Il est bien vrai que lorsqu’on reconquiert des pays qui se sont ainsi rebellés, on les perd plus difficilement : le conquérant, se prévalant de cette rébellion, procède avec moins de mesure dans les moyens d’assurer sa conquête, soit en punissant les coupables, soit en recherchant les suspects, soit en fortifiant toutes les parties faibles de ses États.

Voilà pourquoi aussi il suffit, pour enlever une première fois Milan à la France, d’un duc Lodovico excitant quelques rumeurs sur les confins de cette province.
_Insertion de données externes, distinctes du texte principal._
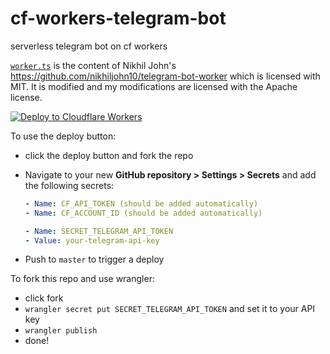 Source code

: # cf-workers-telegram-bot

serverless telegram bot on cf workers

[`worker.ts`](https://github.com/codebam/moonitor/blob/master/src/worker.ts) is
the content of Nikhil John's
https://github.com/nikhiljohn10/telegram-bot-worker which is licensed with MIT.
It is modified and my modifications are licensed with the Apache license.

[![Deploy to Cloudflare Workers](https://deploy.workers.cloudflare.com/button)](https://deploy.workers.cloudflare.com/?url=https://github.com/codebam/moonitor)

To use the deploy button:

- click the deploy button and fork the repo
- Navigate to your new **GitHub repository &gt; Settings &gt; Secrets** and add the following secrets:

   ```yaml
   - Name: CF_API_TOKEN (should be added automatically)
   - Name: CF_ACCOUNT_ID (should be added automatically)

   - Name: SECRET_TELEGRAM_API_TOKEN
   - Value: your-telegram-api-key
   ```

- Push to `master` to trigger a deploy

To fork this repo and use wrangler:

- click fork
- `wrangler secret put SECRET_TELEGRAM_API_TOKEN` and set it to your API key
- `wrangler publish`
- done!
Il fallut, pour la lui faire perdre une seconde, que tout le monde se réunît contre elle, que ses armées fussent entièrement dispersées, et qu’on les chassât de l’Italie ; ce qui ne put avoir lieu que par les causes que j’ai développées précédemment : néanmoins, il perdit cette province et la première et la seconde fois.

Du reste, c’est assez pour la première expulsion d’en avoir indiqué les causes générales ; mais, quant à la seconde, il est bon de s’y arrêter un peu plus, et d’examiner les moyens que Louis XII pouvait employer, et dont tout autre prince pourrait se servir en pareille circonstance, pour se maintenir un peu mieux dans ses nouvelles conquêtes que ne fit le roi de France.

Je dis donc que les États conquis pour être réunis à ceux qui appartiennent depuis longtemps au conquérant, sont ou ne sont pas dans la même contrée que ces derniers, et qu’ils ont ou n’ont pas la même langue.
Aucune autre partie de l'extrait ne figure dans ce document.